Since SQL requires predefined schemas of information, new types of information or ill-formatted data will grind the system to a halt.
When you start getting more and more data, as many companies these days are, you have to find out a way to scale up. To scale a SQL database you need to add more resources to the server. This is called vertical scaling.
To scale vertically, you must increase system resources such as RAM, storage space, or CPU. If you’re hosting your database on a cloud server like AWS, this can get expensive very quickly.
These databases are best utilized with structured data such as that from our school example. Other datasets could hold weather information, inventory management data, or stock prices.
As the variety and type of data we produce changes, so too do the tools we use to contain that data.
NoSQL databases focus on storing collections of unstructured data. Many APIs return JSON documents that are essentially lists of key-value pairs. The structure changes over time and data is coming in rapidly, maybe even in real-time. This type of data doesn’t fit easily into a traditional relational database, but you need somewhere to easily store and access the information. So what do you do?
Enter the NoSQL database.
True to its name, NoSQL databases eschew the SQL language and format in favor of more flexible storage. Data is stored in a more amorphous fashion that allows for greater scalability and real-time data ingestion.
There are four main types of data held by NoSQL databases:
- Key-value pairs
- Wide columns
The benefit of these different types means that you don’t have to have a defined schema or format before starting to ingest data. This cuts down on maintenance or upgrades down the road to add new types or structure.

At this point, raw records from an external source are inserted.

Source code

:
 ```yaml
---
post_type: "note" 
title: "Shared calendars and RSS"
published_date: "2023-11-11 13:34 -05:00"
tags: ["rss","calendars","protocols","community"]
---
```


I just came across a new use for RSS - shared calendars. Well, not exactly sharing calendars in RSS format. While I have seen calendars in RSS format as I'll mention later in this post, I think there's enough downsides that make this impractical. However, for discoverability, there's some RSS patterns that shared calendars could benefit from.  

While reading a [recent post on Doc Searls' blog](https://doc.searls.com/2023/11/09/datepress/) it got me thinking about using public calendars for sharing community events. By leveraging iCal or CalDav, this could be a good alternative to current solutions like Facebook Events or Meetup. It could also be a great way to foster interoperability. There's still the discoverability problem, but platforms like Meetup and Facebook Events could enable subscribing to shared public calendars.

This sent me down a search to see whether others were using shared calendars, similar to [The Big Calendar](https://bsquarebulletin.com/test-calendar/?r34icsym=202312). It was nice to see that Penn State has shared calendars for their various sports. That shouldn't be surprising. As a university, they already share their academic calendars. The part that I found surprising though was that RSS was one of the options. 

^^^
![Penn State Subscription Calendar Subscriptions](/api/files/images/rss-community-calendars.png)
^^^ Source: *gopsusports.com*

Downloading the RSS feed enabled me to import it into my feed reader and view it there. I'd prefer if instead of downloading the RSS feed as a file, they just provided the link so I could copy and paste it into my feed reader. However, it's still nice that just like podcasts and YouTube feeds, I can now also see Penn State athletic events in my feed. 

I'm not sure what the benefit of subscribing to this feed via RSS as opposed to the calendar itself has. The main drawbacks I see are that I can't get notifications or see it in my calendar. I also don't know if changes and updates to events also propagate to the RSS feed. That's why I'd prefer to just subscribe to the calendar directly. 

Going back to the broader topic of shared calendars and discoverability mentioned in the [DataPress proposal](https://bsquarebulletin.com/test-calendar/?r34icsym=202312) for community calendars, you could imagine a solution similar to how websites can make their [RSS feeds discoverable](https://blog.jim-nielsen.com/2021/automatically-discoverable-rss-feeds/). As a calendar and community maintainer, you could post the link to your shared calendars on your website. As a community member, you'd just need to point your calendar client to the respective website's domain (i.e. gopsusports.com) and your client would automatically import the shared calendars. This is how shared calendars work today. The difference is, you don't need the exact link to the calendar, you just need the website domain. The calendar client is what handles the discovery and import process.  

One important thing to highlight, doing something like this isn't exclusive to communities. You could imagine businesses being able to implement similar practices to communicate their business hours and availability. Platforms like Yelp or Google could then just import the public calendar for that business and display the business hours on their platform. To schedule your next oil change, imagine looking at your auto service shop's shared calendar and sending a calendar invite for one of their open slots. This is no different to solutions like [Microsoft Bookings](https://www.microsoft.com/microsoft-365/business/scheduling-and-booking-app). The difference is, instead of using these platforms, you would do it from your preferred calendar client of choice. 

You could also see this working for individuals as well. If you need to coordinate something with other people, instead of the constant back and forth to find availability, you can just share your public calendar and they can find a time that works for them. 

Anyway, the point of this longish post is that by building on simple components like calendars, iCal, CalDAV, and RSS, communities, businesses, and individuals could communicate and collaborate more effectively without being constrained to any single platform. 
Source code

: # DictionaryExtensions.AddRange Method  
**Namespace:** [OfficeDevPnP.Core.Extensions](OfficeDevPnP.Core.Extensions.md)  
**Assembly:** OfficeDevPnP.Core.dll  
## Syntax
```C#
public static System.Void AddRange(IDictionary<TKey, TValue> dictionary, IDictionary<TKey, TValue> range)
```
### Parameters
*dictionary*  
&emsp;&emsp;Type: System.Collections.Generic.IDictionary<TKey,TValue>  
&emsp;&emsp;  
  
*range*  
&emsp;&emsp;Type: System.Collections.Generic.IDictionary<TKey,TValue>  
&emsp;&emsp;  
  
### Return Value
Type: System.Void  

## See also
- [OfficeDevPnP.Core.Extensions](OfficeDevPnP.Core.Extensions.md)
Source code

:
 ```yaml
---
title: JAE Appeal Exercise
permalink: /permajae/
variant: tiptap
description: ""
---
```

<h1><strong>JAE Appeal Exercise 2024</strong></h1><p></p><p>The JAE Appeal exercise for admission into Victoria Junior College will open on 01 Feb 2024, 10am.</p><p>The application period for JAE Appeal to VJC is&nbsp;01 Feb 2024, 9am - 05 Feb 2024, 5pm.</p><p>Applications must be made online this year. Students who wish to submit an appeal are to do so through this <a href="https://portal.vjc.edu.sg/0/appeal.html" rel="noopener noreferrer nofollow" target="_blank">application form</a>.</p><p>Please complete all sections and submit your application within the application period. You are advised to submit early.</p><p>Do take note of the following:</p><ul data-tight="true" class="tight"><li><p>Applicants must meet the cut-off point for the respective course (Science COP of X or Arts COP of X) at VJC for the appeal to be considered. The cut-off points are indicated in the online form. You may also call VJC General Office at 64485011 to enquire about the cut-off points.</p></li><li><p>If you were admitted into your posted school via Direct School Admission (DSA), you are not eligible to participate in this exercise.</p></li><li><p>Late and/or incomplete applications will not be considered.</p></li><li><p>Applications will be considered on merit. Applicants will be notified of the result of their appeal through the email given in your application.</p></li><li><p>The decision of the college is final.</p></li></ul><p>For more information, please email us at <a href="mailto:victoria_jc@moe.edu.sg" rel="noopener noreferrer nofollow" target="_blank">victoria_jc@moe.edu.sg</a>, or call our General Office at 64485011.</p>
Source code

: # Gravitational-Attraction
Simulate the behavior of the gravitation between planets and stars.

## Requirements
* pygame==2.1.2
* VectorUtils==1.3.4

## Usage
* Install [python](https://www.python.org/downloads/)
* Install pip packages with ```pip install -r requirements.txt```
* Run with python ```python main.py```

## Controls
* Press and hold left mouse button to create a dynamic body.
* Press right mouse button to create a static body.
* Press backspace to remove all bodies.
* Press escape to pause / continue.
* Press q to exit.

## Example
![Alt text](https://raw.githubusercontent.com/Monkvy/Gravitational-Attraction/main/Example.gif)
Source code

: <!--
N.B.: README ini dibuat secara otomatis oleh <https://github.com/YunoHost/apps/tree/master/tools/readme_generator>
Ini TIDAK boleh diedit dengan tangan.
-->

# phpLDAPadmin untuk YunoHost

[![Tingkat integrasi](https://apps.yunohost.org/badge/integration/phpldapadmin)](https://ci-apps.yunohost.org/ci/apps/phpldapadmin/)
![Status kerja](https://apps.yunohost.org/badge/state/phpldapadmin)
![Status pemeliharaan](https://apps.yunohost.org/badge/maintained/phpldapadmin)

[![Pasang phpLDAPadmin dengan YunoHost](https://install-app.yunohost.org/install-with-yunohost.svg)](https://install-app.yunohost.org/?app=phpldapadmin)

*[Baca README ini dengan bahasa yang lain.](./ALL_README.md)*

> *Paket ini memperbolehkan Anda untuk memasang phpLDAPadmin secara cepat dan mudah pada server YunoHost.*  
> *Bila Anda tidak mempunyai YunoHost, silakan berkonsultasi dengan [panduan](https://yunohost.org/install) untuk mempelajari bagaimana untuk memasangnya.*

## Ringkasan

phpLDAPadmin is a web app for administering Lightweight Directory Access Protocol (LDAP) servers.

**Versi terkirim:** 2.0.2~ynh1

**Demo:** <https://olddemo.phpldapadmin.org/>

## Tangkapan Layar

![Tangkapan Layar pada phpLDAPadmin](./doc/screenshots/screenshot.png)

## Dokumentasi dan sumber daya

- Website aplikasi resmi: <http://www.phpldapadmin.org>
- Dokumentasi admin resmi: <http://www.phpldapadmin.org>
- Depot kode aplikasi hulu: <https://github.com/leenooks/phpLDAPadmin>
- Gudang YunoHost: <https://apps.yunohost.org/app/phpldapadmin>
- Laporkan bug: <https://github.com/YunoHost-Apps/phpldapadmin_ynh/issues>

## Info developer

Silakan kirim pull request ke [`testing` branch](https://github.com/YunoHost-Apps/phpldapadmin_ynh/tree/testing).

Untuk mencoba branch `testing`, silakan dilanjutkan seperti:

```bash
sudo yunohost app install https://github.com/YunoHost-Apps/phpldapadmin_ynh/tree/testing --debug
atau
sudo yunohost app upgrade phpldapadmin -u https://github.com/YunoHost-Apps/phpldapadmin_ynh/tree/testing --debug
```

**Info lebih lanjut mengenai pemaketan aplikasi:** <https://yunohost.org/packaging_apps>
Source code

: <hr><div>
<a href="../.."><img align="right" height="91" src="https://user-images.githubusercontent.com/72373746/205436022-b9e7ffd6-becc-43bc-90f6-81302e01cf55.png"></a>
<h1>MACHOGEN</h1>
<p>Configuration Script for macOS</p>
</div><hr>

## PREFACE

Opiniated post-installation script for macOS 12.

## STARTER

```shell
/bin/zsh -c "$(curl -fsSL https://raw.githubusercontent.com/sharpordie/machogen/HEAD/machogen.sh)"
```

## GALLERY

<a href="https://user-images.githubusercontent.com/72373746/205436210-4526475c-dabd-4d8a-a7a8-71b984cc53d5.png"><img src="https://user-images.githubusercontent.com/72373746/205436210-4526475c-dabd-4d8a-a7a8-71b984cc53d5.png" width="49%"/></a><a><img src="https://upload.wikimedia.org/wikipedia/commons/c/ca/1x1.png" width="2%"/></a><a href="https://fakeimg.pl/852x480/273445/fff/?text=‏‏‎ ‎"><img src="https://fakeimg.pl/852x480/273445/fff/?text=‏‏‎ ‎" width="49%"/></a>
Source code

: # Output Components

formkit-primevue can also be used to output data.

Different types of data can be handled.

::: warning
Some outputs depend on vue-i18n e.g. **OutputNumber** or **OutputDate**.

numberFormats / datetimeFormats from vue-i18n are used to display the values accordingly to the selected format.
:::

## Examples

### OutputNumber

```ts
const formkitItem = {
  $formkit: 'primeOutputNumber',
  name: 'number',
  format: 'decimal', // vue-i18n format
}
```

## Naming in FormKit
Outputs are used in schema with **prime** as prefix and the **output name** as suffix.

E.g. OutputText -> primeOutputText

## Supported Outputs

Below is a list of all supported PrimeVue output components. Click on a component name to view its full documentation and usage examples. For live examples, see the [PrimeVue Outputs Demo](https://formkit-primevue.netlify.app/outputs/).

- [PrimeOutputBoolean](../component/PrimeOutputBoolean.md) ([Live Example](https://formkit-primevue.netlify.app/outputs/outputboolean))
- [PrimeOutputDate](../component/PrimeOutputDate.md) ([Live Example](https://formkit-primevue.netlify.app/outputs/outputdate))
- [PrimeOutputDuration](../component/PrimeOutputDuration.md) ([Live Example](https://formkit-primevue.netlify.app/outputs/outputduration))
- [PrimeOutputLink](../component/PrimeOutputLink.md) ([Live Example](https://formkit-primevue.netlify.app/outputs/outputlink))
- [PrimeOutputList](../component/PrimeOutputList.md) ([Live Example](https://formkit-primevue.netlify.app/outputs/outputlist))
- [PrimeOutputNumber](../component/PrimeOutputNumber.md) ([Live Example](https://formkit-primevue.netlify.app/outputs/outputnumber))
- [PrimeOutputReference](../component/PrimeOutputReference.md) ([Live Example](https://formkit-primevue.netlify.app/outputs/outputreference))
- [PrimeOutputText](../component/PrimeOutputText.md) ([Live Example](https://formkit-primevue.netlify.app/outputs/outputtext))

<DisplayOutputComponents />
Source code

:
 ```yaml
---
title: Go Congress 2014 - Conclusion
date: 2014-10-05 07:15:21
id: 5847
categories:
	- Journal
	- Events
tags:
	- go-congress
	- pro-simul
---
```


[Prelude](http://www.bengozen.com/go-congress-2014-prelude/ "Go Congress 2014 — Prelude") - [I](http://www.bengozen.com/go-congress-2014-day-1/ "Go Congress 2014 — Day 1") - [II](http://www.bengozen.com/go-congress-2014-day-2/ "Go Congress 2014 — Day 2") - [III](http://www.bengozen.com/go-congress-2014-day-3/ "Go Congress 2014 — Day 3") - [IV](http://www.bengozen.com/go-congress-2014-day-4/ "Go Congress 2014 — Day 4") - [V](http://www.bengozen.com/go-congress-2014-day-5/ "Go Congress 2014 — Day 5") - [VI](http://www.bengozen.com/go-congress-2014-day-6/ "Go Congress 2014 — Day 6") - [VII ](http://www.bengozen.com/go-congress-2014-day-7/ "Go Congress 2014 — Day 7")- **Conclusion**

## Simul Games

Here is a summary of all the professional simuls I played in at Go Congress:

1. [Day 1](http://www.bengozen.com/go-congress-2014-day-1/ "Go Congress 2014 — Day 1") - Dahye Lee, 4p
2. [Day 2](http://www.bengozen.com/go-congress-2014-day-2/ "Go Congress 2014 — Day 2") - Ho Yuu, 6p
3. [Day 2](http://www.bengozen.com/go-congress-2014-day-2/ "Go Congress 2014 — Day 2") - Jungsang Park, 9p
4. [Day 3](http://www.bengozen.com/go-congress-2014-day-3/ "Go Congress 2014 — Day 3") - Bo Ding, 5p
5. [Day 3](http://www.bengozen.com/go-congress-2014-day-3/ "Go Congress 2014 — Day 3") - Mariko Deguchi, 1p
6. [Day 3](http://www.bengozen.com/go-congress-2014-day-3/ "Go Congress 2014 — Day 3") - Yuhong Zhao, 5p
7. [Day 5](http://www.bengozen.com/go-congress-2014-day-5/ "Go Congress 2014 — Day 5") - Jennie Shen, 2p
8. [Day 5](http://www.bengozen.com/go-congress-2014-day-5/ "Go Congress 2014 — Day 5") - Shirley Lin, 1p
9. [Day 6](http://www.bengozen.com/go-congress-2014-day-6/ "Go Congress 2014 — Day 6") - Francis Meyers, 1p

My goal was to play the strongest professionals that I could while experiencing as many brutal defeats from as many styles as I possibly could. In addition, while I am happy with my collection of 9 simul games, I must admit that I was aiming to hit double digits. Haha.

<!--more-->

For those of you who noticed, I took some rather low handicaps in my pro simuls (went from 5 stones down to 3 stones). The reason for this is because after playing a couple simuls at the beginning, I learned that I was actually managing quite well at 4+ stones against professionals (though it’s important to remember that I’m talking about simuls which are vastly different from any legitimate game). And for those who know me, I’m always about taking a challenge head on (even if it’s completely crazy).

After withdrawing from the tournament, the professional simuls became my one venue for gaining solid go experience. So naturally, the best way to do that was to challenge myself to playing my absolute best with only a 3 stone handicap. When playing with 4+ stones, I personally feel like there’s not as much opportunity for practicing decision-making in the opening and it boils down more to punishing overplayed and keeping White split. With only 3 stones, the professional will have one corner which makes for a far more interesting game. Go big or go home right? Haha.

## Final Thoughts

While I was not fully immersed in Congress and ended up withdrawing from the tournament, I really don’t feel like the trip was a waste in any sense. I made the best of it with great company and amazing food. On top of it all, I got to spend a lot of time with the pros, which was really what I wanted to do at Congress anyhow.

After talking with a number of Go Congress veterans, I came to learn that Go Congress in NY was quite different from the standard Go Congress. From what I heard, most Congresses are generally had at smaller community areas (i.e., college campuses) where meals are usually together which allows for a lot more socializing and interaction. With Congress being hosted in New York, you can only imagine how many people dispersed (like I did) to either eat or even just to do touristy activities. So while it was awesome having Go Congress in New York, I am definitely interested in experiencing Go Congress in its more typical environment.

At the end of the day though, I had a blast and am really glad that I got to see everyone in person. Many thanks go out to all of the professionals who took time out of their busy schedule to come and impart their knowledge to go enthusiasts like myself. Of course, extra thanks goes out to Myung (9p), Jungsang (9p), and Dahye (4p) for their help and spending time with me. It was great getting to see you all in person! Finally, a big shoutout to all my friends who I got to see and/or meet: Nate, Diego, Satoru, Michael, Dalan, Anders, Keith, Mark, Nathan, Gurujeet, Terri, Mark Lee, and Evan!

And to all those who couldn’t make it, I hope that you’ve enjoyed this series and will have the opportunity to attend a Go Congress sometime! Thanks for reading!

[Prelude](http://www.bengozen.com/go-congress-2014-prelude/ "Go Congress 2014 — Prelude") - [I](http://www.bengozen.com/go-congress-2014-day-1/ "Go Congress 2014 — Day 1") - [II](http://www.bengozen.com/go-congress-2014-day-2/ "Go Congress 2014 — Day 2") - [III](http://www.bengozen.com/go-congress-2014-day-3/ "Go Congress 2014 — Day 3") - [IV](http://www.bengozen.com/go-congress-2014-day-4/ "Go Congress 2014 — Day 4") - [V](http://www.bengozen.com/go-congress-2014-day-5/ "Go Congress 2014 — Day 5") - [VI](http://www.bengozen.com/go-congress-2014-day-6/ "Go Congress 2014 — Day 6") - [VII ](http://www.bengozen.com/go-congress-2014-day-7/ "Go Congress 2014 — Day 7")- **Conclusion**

NoSQL databases scale horizontally instead of vertically. This is done by a process called “sharding”, where the database’s storage is split over multiple servers. While sharding is possible with SQL databases it takes a lot more work and maintenance, while on many NoSQL stores this comes enabled by default.
NoSQL databases work well for lots of varied, unstructured data. If you need to hold incoming sensor data or API responses, as two examples, NoSQL would be most effective. They can also be ideal for very, very large datasets (tens or hundreds of terabytes or more) because while there is a theoretical upper limit on how much you can increase one system’s resources you can add machines over and over.
The Big Question
So when should you stick with a relational database versus trying out a NoSQL solution? First, ask yourself how your data is structured. If it is in a fairly 2-dimensional (flat) format and has strong relations with other data in your dataset, consider a SQL database.
If you’re dealing with variable data that changes in format or a key-value store like JSON or XML, then give a NoSQL solution a try.
Here are some other basic criteria you want to look at when evaluating a new data storage solution:
- structure of your data
- the volume of your data
- whether you anticipate this dataset to grow significantly in the future
There are many different options out there today, but you now know the major types of data stores and where to apply them.